Many researchers’ primary goals are to develop tools and methodologies that can facilitate human-machine collaborative problem solving and to understand and maximize the benefits of the partnership of size and complexity. The first problem is how do we tell if a problem would benefit from a collaborative technique? This paper mentioned that even though deploying various collaborative systems has led to many novel approaches to difficult problems, it has also led to the investment of significant time, expense and energy. However, these problems might be solved better by only depending on human or machine techniques. The second problem is how do we decide which tasks to delegate to which party and when? The authors stated that we are still lacking a language for describing the skills and capacity of the collaborating team. For the third question, how does one system compare to others trying to solve the same problem? Lacking of no common language or measures by which to describe new systems is one important reason. About the research contributions, authors picked out 49 publications from 1271 papers which represent the state of the art in the study of human-computer collaboration and human computation. Then authors identify grouping based on human- and machine-intelligence affordances which form the basis of a common framework for understanding and discussing collaboration works. Last, the authors talked about the unexplored areas for future work. Each of the current frameworks is specific to a subclass of collaborative systems which is hard to extend them to a broader class of human-computer collaborative systems.
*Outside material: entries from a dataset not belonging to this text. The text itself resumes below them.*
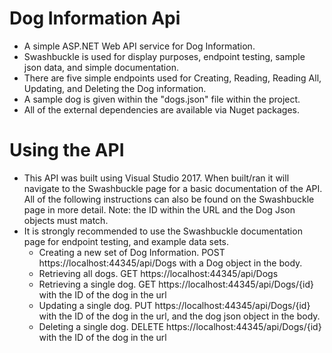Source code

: # Dog Information Api

 - A simple ASP.NET Web API service for Dog Information.
 - Swashbuckle is used for display purposes, endpoint testing, sample json data, and simple documentation.
 - There are five simple endpoints used for Creating, Reading, Reading All, Updating, and Deleting the Dog information.
 - A sample dog is given within the "dogs.json" file within the project.
 - All of the external dependencies are available via Nuget packages.

# Using the API
 - This API was built using Visual Studio 2017. When built/ran it will navigate to the Swashbuckle page for a basic documentation of the API. All of the following instructions can also be found on the Swashbuckle page in more detail. Note: the ID within the URL and the Dog Json objects must match.
 - It is strongly recommended to use the Swashbuckle documentation page for endpoint testing, and example data sets.
   * Creating a new set of Dog Information. POST https://localhost:44345/api/Dogs with a Dog object in the body.
   * Retrieving all dogs. GET https://localhost:44345/api/Dogs
   * Retrieving a single dog. GET https://localhost:44345/api/Dogs/{id} with the ID of the dog in the url
   * Updating a single dog. PUT https://localhost:44345/api/Dogs/{id} with the ID of the dog in the url, and the dog json object in the body.
   * Deleting a single dog. DELETE https://localhost:44345/api/Dogs/{id} with the ID of the dog in the url
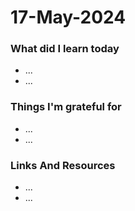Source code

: <h1>17-May-2024</h1>

<h3>What did I learn today</h3>

<ul>
    <li>...</li>
    <li>...</li>
</ul>

<h3>Things I'm grateful for </h3>

<ul>
    <li>...</li>
    <li>...</li>
</ul>

<h3>Links And Resources </h3>

<ul>
    <li>...</li>
    <li>...</li>
</ul>
        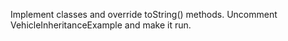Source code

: Implement classes and override toString() methods. 
Uncomment VehicleInheritanceExample and make it run. 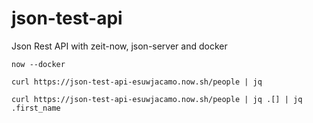 # json-test-api
Json Rest API with zeit-now, json-server and docker

`now --docker`

`curl https://json-test-api-esuwjacamo.now.sh/people | jq`

`curl https://json-test-api-esuwjacamo.now.sh/people | jq .[] | jq .first_name`
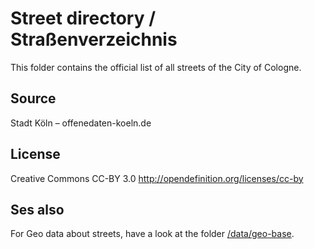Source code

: Street directory / Straßenverzeichnis
=====================================

This folder contains the official list of all streets of the City of Cologne.

## Source

Stadt Köln – offenedaten-koeln.de

## License

Creative Commons CC-BY 3.0
http://opendefinition.org/licenses/cc-by

## Ses also

For Geo data about streets, have a look at the folder [/data/geo-base](https://github.com/KoelnAPI/data/tree/master/data/geo-base).
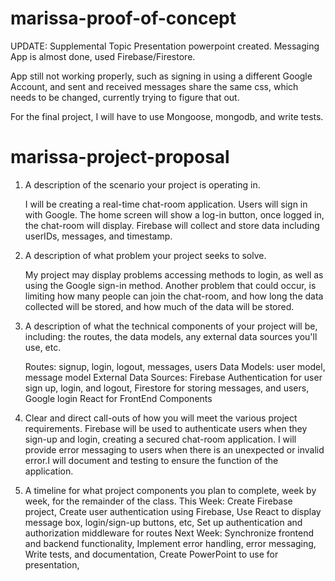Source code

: # marissa-proof-of-concept

UPDATE:
Supplemental Topic Presentation powerpoint created. 
Messaging App is almost done, used Firebase/Firestore.

App still not working properly, such as signing in using a different Google Account, 
and sent and received messages share the same css, which needs to be changed, currently trying to figure that out.

For the final project, I will have to use Mongoose, mongodb, and write tests.

# marissa-project-proposal

1. A description of the scenario your project is operating in.

   I will be creating a real-time chat-room application. Users will sign in with Google. The home screen will show a log-in button, once logged in, the chat-room will display. Firebase will collect and store data including userIDs, messages, and timestamp. 

2. A description of what problem your project seeks to solve.
   
   My project may display problems accessing methods to login, as well as using the Google sign-in method. Another problem that could occur, is limiting how many people can join the chat-room, and how long the data collected will be stored, and how much of the data will be stored.

5. A description of what the technical components of your project will be, including: the routes, the data models, any external data sources you'll use, etc.
   
   Routes: signup, login, logout, messages, users
   Data Models: user model, message model
   External Data Sources:
     Firebase Authentication for user sign up, login, and logout,
     Firestore for storing messages, and users,
     Google login
   React for FrontEnd Components

7. Clear and direct call-outs of how you will meet the various project requirements.
   Firebase will be used to authenticate users when they sign-up and login, creating a secured chat-room application. I will provide error messaging to users when there is an unexpected or invalid error.I will document and testing to ensure the function of the application.

9. A timeline for what project components you plan to complete, week by week, for the remainder of the class.
   This Week:
     Create Firebase project,
     Create user authentication using Firebase,
     Use React to display message box, login/sign-up buttons, etc,
     Set up authentication and authorization middleware for routes
   Next Week:
     Synchronize frontend and backend functionality,
     Implement error handling, error messaging,
     Write tests, and documentation,
     Create PowerPoint to use for presentation,
   


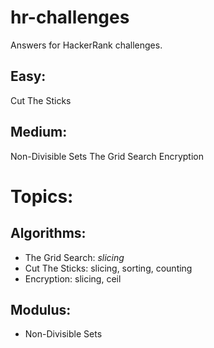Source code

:# hr-challenges
Answers for HackerRank challenges.

## Easy:
Cut The Sticks

## Medium:
Non-Divisible Sets
The Grid Search
Encryption

# Topics:
## Algorithms:
- The Grid Search: *slicing*
- Cut The Sticks: slicing, sorting, counting
- Encryption: slicing, ceil
## Modulus:
- Non-Divisible Sets
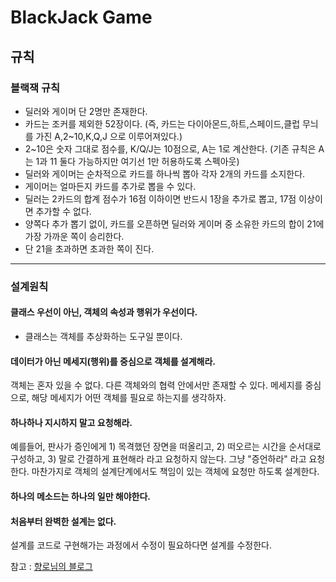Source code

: # BlackJack Game

## 규칙

### 블랙잭 규칙
- 딜러와 게이머 단 2명만 존재한다.
- 카드는 조커를 제외한 52장이다. (즉, 카드는 다이아몬드,하트,스페이드,클럽 무늬를 가진 A,2~10,K,Q,J 으로 이루어져있다.)
- 2~10은 숫자 그대로 점수를, K/Q/J는 10점으로, A는 1로 계산한다. (기존 규칙은 A는 1과 11 둘다 가능하지만 여기선 1만 허용하도록 스펙아웃)
- 딜러와 게이머는 순차적으로 카드를 하나씩 뽑아 각자 2개의 카드를 소지한다.
- 게이머는 얼마든지 카드를 추가로 뽑을 수 있다.
- 딜러는 2카드의 합계 점수가 16점 이하이면 반드시 1장을 추가로 뽑고, 17점 이상이면 추가할 수 없다.
- 양쪽다 추가 뽑기 없이, 카드를 오픈하면 딜러와 게이머 중 소유한 카드의 합이 21에 가장 가까운 쪽이 승리한다.
- 단 21을 초과하면 초과한 쪽이 진다.

------

### 설계원칙
#### 클래스 우선이 아닌, 객체의 속성과 행위가 우선이다.
- 클래스는 객체를 추상화하는 도구일 뿐이다.

#### 데이터가 아닌 메세지(행위)를 중심으로 객체를 설계해라.
객체는 혼자 있을 수 없다. 다른 객체와의 협력 안에서만 존재할 수 있다.
메세지를 중심으로, 해당 메세지가 어떤 객체를 필요로 하는지를 생각하자.

#### 하나하나 지시하지 말고 요청해라.
예를들어, 판사가 증인에게 1) 목격했던 장면을 떠올리고, 2) 떠오르는 시간을 순서대로 구성하고, 3) 말로 간결하게 표현해라 라고 요청하지 않는다. 그냥 "증언하라" 라고 요청한다.
마찬가지로 객체의 설계단계에서도 책임이 있는 객체에 요청만 하도록 설계한다.

#### 하나의 메소드는 하나의 일만 해야한다.

#### 처음부터 완벽한 설계는 없다.

설계를 코드로 구현해가는 과정에서 수정이 필요하다면 설계를 수정한다.


참고 : [향로님의 블로그](https://jojoldu.tistory.com/62)
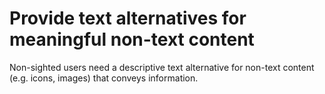 # Provide text alternatives for meaningful non-text content

Non-sighted users need a descriptive text alternative for non-text content (e.g. icons, images) that conveys information.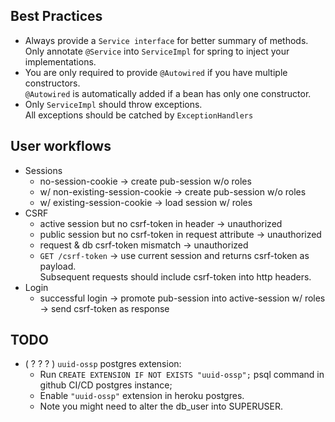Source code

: ## Best Practices
- Always provide a `Service interface` for better summary of methods.  
Only annotate `@Service` into `ServiceImpl` for spring to inject your implementations. 
- You are only required to provide `@Autowired` if you have multiple constructors.  
`@Autowired` is automatically added if a bean has only one constructor. 
- Only `ServiceImpl` should throw exceptions.  
All exceptions should be catched by `ExceptionHandlers`

## User workflows
- Sessions
	- no-session-cookie -> create pub-session w/o roles
	- w/ non-existing-session-cookie -> create pub-session w/o roles
	- w/ existing-session-cookie -> load session w/ roles
- CSRF
	- active session but no csrf-token in header -> unauthorized
	- public session but no csrf-token in request attribute -> unauthorized
	- request & db csrf-token mismatch -> unauthorized
	- `GET /csrf-token` -> use current session and returns csrf-token as payload.  
	Subsequent requests should include csrf-token into http headers.
- Login
	- successful login -> promote pub-session into active-session w/ roles -> send csrf-token as response

## TODO
- ( ? ? ? ) `uuid-ossp` postgres extension:
	- Run `CREATE EXTENSION IF NOT EXISTS "uuid-ossp";` psql command in github CI/CD postgres instance;
	- Enable `"uuid-ossp"` extension in heroku postgres.
	- Note you might need to alter the db_user into SUPERUSER.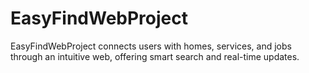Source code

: # EasyFindWebProject
EasyFindWebProject connects users with homes, services, and jobs through an intuitive web, offering smart search and real-time updates.
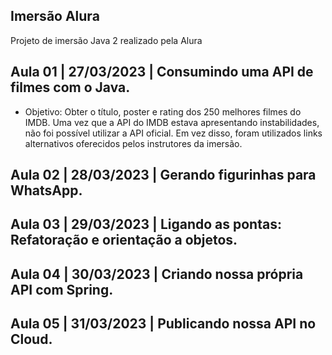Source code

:## Imersão Alura

Projeto de imersão Java 2 realizado pela Alura

## Aula 01 | 27/03/2023 | Consumindo uma API de filmes com o Java.
- Objetivo: Obter o título, poster e rating dos 250 melhores filmes do IMDB. Uma vez que a API do IMDB estava apresentando instabilidades, não foi possível utilizar a API oficial. Em vez disso, foram utilizados links alternativos oferecidos pelos instrutores da imersão.

## Aula 02 | 28/03/2023 | Gerando figurinhas para WhatsApp.

## Aula 03 | 29/03/2023 | Ligando as pontas: Refatoração e orientação a objetos.

## Aula 04 | 30/03/2023 | Criando nossa própria API com Spring.

## Aula 05 | 31/03/2023 | Publicando nossa API no Cloud.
Based on the definition of “affordance”, I know both humans and machines bring to the partnership opportunities for action, and each mush be able to perceive and access these opportunities in order for them to be effectively leveraged. It is not surprised for me that the bandwidth of information presentation is potentially higher in the visual perception than any of the other senses. I consider that visual perception as the most important information processing for humans in most cases, that’s why there are a plethora of research studies combined with human visual processing to solve various problems. I am quite interested in the concept of sociocultural awareness. Individuals understand their actions in relation to others and to the social, cultural and historical context in which they are carried out. I think this is a paramount view in the study of HCI. Different individuals in different environments with different cultural backgrounds would behave different interactions with the same computers. In the future, I consider that cultural background should become an important factor in the studies of HCI.
I found that various applications are categorized into multiple affordances. If so, how can the authors answer the third question? For example, if two systems are trying to solve the same problem, but each of them have different human or computer affordance, how can I say which is better? Does different affordance have different weight values? Or we should treat them equally?
Less tools are designed for creativity, social and bias-free affordance, what does this mean? Is it mean that these affordances are less important or researchers are still working on these areas?